Task statement:
Every entry must be output exactly as it is written.

Stored items from a collection:
○ ○ ○
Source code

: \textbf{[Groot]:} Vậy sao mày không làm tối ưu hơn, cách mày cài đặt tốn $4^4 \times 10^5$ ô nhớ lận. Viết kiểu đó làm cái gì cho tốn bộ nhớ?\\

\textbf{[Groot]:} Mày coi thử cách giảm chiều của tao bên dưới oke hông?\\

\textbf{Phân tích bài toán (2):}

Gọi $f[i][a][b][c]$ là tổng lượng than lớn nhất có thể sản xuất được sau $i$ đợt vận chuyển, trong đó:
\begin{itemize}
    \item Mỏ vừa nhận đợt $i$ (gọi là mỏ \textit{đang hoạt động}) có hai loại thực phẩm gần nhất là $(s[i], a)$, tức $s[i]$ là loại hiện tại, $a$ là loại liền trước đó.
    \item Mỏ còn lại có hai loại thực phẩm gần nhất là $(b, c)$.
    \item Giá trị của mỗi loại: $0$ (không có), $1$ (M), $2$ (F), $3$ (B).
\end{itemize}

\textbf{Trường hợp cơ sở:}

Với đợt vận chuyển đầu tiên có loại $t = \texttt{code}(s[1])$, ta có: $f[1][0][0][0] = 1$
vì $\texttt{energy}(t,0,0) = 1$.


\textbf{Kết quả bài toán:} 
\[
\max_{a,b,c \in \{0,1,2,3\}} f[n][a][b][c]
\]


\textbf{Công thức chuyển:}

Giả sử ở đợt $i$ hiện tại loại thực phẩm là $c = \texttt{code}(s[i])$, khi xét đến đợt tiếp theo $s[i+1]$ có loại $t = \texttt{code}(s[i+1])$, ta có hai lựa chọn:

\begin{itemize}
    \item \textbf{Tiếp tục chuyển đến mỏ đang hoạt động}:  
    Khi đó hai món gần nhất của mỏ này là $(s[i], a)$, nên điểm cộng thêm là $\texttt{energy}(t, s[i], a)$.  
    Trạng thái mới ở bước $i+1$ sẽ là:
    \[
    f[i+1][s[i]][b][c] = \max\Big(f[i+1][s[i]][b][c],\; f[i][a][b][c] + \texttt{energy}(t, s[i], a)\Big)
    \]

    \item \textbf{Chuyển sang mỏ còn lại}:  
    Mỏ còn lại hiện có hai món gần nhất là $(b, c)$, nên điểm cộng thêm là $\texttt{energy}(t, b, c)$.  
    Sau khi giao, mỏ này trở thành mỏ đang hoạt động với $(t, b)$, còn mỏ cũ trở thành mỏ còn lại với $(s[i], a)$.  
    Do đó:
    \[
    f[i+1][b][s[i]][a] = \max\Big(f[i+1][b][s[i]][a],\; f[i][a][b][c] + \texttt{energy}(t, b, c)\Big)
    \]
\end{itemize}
○ ○ ○
Expected answer:
Source code

: \textbf{[Groot]:} Vậy sao mày không làm tối ưu hơn, cách mày cài đặt tốn $4^4 \times 10^5$ ô nhớ lận. Viết kiểu đó làm cái gì cho tốn bộ nhớ?\\

\textbf{[Groot]:} Mày coi thử cách giảm chiều của tao bên dưới oke hông?\\

\textbf{Phân tích bài toán (2):}

Gọi $f[i][a][b][c]$ là tổng lượng than lớn nhất có thể sản xuất được sau $i$ đợt vận chuyển, trong đó:
\begin{itemize}
    \item Mỏ vừa nhận đợt $i$ (gọi là mỏ \textit{đang hoạt động}) có hai loại thực phẩm gần nhất là $(s[i], a)$, tức $s[i]$ là loại hiện tại, $a$ là loại liền trước đó.
    \item Mỏ còn lại có hai loại thực phẩm gần nhất là $(b, c)$.
    \item Giá trị của mỗi loại: $0$ (không có), $1$ (M), $2$ (F), $3$ (B).
\end{itemize}

\textbf{Trường hợp cơ sở:}

Với đợt vận chuyển đầu tiên có loại $t = \texttt{code}(s[1])$, ta có: $f[1][0][0][0] = 1$
vì $\texttt{energy}(t,0,0) = 1$.


\textbf{Kết quả bài toán:} 
\[
\max_{a,b,c \in \{0,1,2,3\}} f[n][a][b][c]
\]


\textbf{Công thức chuyển:}

Giả sử ở đợt $i$ hiện tại loại thực phẩm là $c = \texttt{code}(s[i])$, khi xét đến đợt tiếp theo $s[i+1]$ có loại $t = \texttt{code}(s[i+1])$, ta có hai lựa chọn:

\begin{itemize}
    \item \textbf{Tiếp tục chuyển đến mỏ đang hoạt động}:  
    Khi đó hai món gần nhất của mỏ này là $(s[i], a)$, nên điểm cộng thêm là $\texttt{energy}(t, s[i], a)$.  
    Trạng thái mới ở bước $i+1$ sẽ là:
    \[
    f[i+1][s[i]][b][c] = \max\Big(f[i+1][s[i]][b][c],\; f[i][a][b][c] + \texttt{energy}(t, s[i], a)\Big)
    \]

    \item \textbf{Chuyển sang mỏ còn lại}:  
    Mỏ còn lại hiện có hai món gần nhất là $(b, c)$, nên điểm cộng thêm là $\texttt{energy}(t, b, c)$.  
    Sau khi giao, mỏ này trở thành mỏ đang hoạt động với $(t, b)$, còn mỏ cũ trở thành mỏ còn lại với $(s[i], a)$.  
    Do đó:
    \[
    f[i+1][b][s[i]][a] = \max\Big(f[i+1][b][s[i]][a],\; f[i][a][b][c] + \texttt{energy}(t, b, c)\Big)
    \]
\end{itemize}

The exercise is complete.